The plasma cells are terminally differentiated B cells which accounts for less than 3% in bone marrow. Plasma cell dyscrasia is neoplasm due to the expansion of a single clone of immunoglobulin secreting plasma cells. The common variants includes Monoclonal gammopathy of undetermined significance (62 %) and Multiple myeloma (18%)

The Multiple Myeloma represents 1% of neoplastic diseases and 13% of hematologic cancers. The risk of infection is 0.8% to 2.2% in patients with Multiple Myeloma mainly due to polyclonal hypogammaglobulinemia and is the leading cause of death often associated with bacterial infections of the lung.(6) The clinical manifestation of multiple myeloma includes anemia with a drop in hemoglobin of at least 2 g/dl compared to the normal value, or a hemoglobin below 10 g/dl, hypercalcemia (serum calcium >1 mg/dL than the ULN or >11 mg/dL), osteolytic lesions, renal failure and hyperviscosity syndrome.

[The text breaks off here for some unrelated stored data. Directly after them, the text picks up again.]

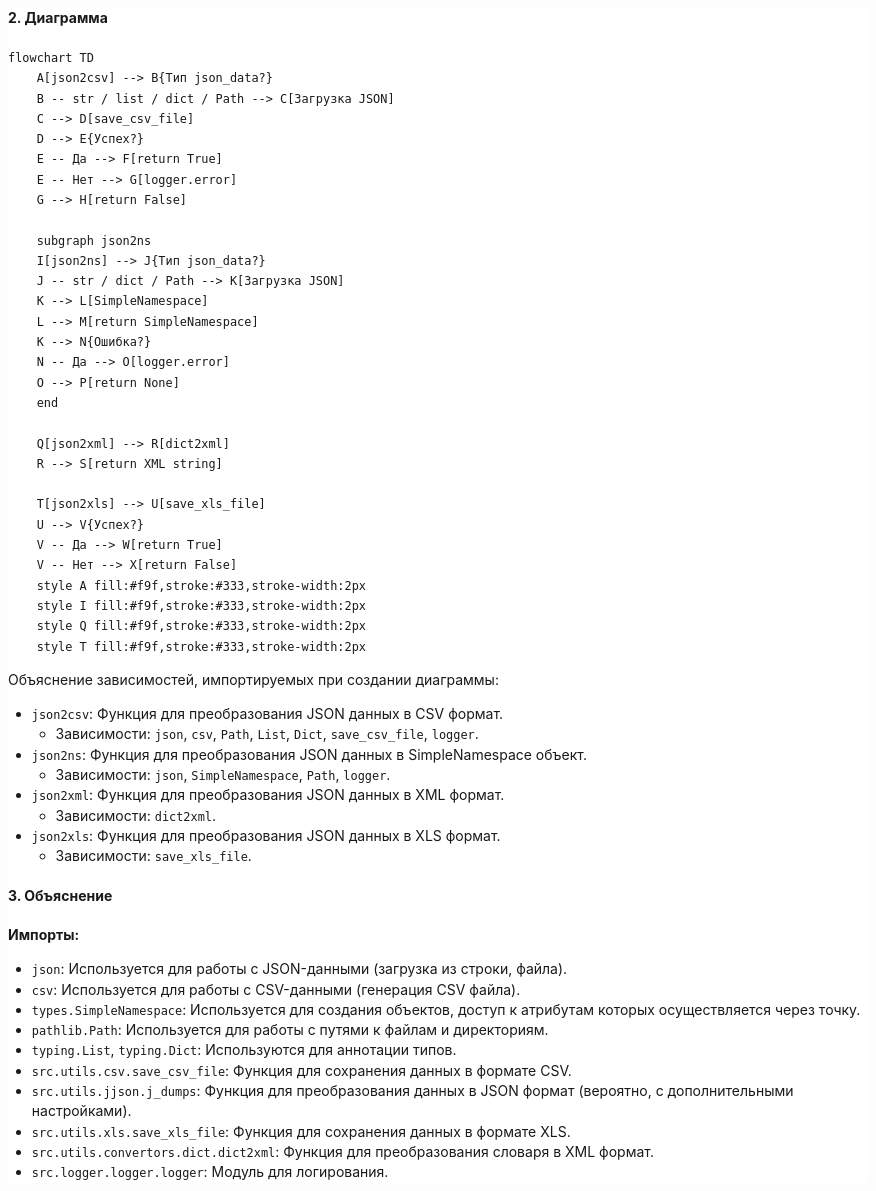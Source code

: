 #### **2. Диаграмма**

```mermaid
flowchart TD
    A[json2csv] --> B{Тип json_data?}
    B -- str / list / dict / Path --> C[Загрузка JSON]
    C --> D[save_csv_file]
    D --> E{Успех?}
    E -- Да --> F[return True]
    E -- Нет --> G[logger.error]
    G --> H[return False]

    subgraph json2ns
    I[json2ns] --> J{Тип json_data?}
    J -- str / dict / Path --> K[Загрузка JSON]
    K --> L[SimpleNamespace]
    L --> M[return SimpleNamespace]
    K --> N{Ошибка?}
    N -- Да --> O[logger.error]
    O --> P[return None]
    end

    Q[json2xml] --> R[dict2xml]
    R --> S[return XML string]

    T[json2xls] --> U[save_xls_file]
    U --> V{Успех?}
    V -- Да --> W[return True]
    V -- Нет --> X[return False]
    style A fill:#f9f,stroke:#333,stroke-width:2px
    style I fill:#f9f,stroke:#333,stroke-width:2px
    style Q fill:#f9f,stroke:#333,stroke-width:2px
    style T fill:#f9f,stroke:#333,stroke-width:2px
```

Объяснение зависимостей, импортируемых при создании диаграммы:

- `json2csv`: Функция для преобразования JSON данных в CSV формат.
  - Зависимости: `json`, `csv`, `Path`, `List`, `Dict`, `save_csv_file`, `logger`.
- `json2ns`: Функция для преобразования JSON данных в SimpleNamespace объект.
  - Зависимости: `json`, `SimpleNamespace`, `Path`, `logger`.
- `json2xml`: Функция для преобразования JSON данных в XML формат.
  - Зависимости: `dict2xml`.
- `json2xls`: Функция для преобразования JSON данных в XLS формат.
  - Зависимости: `save_xls_file`.

#### **3. Объяснение**

**Импорты:**

- `json`: Используется для работы с JSON-данными (загрузка из строки, файла).
- `csv`: Используется для работы с CSV-данными (генерация CSV файла).
- `types.SimpleNamespace`: Используется для создания объектов, доступ к атрибутам которых осуществляется через точку.
- `pathlib.Path`: Используется для работы с путями к файлам и директориям.
- `typing.List`, `typing.Dict`: Используются для аннотации типов.
- `src.utils.csv.save_csv_file`: Функция для сохранения данных в формате CSV.
- `src.utils.jjson.j_dumps`: Функция для преобразования данных в JSON формат (вероятно, с дополнительными настройками).
- `src.utils.xls.save_xls_file`: Функция для сохранения данных в формате XLS.
- `src.utils.convertors.dict.dict2xml`: Функция для преобразования словаря в XML формат.
- `src.logger.logger.logger`: Модуль для логирования.
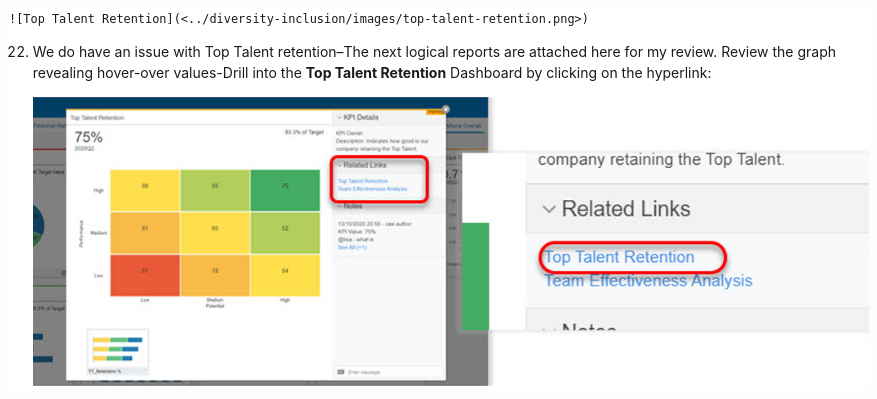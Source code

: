     ![Top Talent Retention](<../diversity-inclusion/images/top-talent-retention.png>)

22. We do have an issue with Top Talent retention–The next logical reports are attached here for my review. Review the graph revealing hover-over values-Drill into the **Top Talent Retention** Dashboard by clicking on the hyperlink:

    ![Top Talent Retention Dashboard](<../diversity-inclusion/images/top-talent-retention-dashboard.png>)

Extramedullary myeloma (EMM) is plasma cell tumor arising outside the bone marrow. The most common primary site includes upper airway passage and oropharynx, rarely lymph nodes, liver, spleen and lungs. (7) In one large case series of 869 cases, there was no mention of lung involvement. Pulmonary presentation includes pulmonary infilterates, nodules, mass lesion, pleural effusion and thickening (7).

EMM is present in 6%–8% of patients at the time of myeloma diagnosis, and the incidence increases over the duration of the disease with 10%–30% of myeloma patients eventually presenting with EMM. The common complications include amyloid deposits causing damage to the affected organs. Pleural effusion is very rare, and occurs in <1% The most common cause of pleural effusions in patients with myeloma is congestive heart failure.(8) The pleural effusion develops at an average of 12 months after the diagnosis. In her case pleural fluid was tarnsudative and cytology was negative.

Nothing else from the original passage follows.